Work order: The answer must be every line of the records below that contains the word "Point".

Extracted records
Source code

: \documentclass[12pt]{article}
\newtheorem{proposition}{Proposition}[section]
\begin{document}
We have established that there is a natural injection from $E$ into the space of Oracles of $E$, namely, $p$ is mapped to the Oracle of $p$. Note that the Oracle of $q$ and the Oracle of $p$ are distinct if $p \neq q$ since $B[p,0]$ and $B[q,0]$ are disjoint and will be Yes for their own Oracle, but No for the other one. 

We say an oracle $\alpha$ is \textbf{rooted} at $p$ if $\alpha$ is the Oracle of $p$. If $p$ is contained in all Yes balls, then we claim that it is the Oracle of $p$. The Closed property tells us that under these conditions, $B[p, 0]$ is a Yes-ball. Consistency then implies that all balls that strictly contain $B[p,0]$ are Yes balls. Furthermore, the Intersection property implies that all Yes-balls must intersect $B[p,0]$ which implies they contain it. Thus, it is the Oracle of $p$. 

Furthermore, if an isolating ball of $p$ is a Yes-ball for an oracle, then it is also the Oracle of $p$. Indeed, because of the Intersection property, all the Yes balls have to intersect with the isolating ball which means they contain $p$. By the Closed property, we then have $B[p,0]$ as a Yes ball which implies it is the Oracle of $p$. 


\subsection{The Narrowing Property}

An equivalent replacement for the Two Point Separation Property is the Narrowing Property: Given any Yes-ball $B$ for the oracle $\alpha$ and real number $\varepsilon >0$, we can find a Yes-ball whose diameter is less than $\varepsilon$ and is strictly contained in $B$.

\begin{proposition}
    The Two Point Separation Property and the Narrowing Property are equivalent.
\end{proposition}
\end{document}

Reply:
An equivalent replacement for the Two Point Separation Property is the Narrowing Property: Given any Yes-ball $B$ for the oracle $\alpha$ and real number $\varepsilon >0$, we can find a Yes-ball whose diameter is less than $\varepsilon$ and is strictly contained in $B$.
    The Two Point Separation Property and the Narrowing Property are equivalent.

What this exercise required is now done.